= WORK TASK =
Given the records below, would you repeat exactly the lines that begin at the one containing "The core implementation" and end at the one containing "### Via TOML file", inclusive?

= PROVIDED INFORMATION =

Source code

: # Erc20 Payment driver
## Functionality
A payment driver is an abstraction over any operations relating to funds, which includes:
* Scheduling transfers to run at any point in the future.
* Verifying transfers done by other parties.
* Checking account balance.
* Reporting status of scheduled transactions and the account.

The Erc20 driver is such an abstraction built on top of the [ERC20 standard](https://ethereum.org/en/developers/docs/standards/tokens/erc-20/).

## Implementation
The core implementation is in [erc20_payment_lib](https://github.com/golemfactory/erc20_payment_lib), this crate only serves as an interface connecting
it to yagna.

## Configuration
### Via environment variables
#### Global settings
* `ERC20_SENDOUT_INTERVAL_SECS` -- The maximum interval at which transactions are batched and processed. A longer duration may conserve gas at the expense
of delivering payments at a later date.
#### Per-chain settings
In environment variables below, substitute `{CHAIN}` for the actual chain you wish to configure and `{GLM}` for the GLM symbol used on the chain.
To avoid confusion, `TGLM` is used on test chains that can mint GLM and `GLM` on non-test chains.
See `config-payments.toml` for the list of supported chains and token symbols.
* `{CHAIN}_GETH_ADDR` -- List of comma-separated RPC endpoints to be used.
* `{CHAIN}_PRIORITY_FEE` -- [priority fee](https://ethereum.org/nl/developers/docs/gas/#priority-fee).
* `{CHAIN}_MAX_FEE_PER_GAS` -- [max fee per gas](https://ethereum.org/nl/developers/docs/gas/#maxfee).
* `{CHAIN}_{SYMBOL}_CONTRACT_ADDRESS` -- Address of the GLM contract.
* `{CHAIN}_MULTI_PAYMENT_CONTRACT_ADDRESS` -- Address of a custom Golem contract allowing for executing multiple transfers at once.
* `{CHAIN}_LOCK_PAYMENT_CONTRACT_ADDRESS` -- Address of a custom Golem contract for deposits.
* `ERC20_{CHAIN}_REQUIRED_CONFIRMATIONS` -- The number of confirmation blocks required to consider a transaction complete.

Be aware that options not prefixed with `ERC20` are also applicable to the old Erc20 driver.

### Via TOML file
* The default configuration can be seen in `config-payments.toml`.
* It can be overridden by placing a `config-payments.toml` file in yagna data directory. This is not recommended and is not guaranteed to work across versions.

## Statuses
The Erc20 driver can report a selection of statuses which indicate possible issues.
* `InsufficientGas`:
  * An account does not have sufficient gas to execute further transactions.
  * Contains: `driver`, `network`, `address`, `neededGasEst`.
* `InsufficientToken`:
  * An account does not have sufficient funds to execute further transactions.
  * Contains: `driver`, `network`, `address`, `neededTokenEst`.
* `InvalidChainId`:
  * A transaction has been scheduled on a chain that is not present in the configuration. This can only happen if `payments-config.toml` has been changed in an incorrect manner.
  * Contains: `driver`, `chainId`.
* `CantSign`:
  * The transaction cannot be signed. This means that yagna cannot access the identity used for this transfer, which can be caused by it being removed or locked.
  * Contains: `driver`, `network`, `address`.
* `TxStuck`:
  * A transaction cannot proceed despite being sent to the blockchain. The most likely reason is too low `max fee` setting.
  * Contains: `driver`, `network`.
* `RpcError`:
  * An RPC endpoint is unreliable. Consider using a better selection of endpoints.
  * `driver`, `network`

---

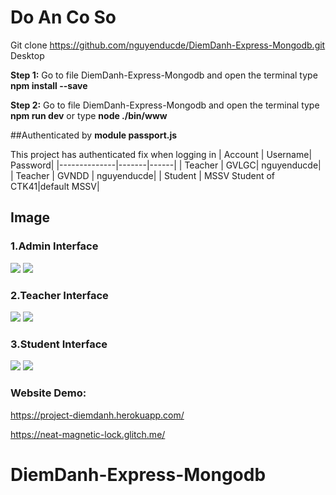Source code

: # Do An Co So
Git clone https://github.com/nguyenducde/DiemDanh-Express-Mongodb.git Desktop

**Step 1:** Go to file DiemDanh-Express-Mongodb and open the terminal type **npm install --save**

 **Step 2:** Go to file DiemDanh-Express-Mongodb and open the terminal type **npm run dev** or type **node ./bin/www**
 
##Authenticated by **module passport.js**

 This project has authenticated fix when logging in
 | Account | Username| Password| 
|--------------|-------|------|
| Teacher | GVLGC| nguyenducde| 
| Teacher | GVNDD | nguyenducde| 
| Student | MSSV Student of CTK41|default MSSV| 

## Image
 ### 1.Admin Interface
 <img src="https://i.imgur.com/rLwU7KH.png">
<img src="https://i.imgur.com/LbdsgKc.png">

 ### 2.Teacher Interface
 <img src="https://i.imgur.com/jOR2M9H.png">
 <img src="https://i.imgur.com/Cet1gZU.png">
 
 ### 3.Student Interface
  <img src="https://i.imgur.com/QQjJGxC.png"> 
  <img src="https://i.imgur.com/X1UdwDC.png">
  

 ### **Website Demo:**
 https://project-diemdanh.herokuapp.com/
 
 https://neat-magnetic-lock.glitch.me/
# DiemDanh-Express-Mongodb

= FINAL ANSWER =
The core implementation is in [erc20_payment_lib](https://github.com/golemfactory/erc20_payment_lib), this crate only serves as an interface connecting
it to yagna.

## Configuration
### Via environment variables
#### Global settings
* `ERC20_SENDOUT_INTERVAL_SECS` -- The maximum interval at which transactions are batched and processed. A longer duration may conserve gas at the expense
of delivering payments at a later date.
#### Per-chain settings
In environment variables below, substitute `{CHAIN}` for the actual chain you wish to configure and `{GLM}` for the GLM symbol used on the chain.
To avoid confusion, `TGLM` is used on test chains that can mint GLM and `GLM` on non-test chains.
See `config-payments.toml` for the list of supported chains and token symbols.
* `{CHAIN}_GETH_ADDR` -- List of comma-separated RPC endpoints to be used.
* `{CHAIN}_PRIORITY_FEE` -- [priority fee](https://ethereum.org/nl/developers/docs/gas/#priority-fee).
* `{CHAIN}_MAX_FEE_PER_GAS` -- [max fee per gas](https://ethereum.org/nl/developers/docs/gas/#maxfee).
* `{CHAIN}_{SYMBOL}_CONTRACT_ADDRESS` -- Address of the GLM contract.
* `{CHAIN}_MULTI_PAYMENT_CONTRACT_ADDRESS` -- Address of a custom Golem contract allowing for executing multiple transfers at once.
* `{CHAIN}_LOCK_PAYMENT_CONTRACT_ADDRESS` -- Address of a custom Golem contract for deposits.
* `ERC20_{CHAIN}_REQUIRED_CONFIRMATIONS` -- The number of confirmation blocks required to consider a transaction complete.

Be aware that options not prefixed with `ERC20` are also applicable to the old Erc20 driver.

### Via TOML file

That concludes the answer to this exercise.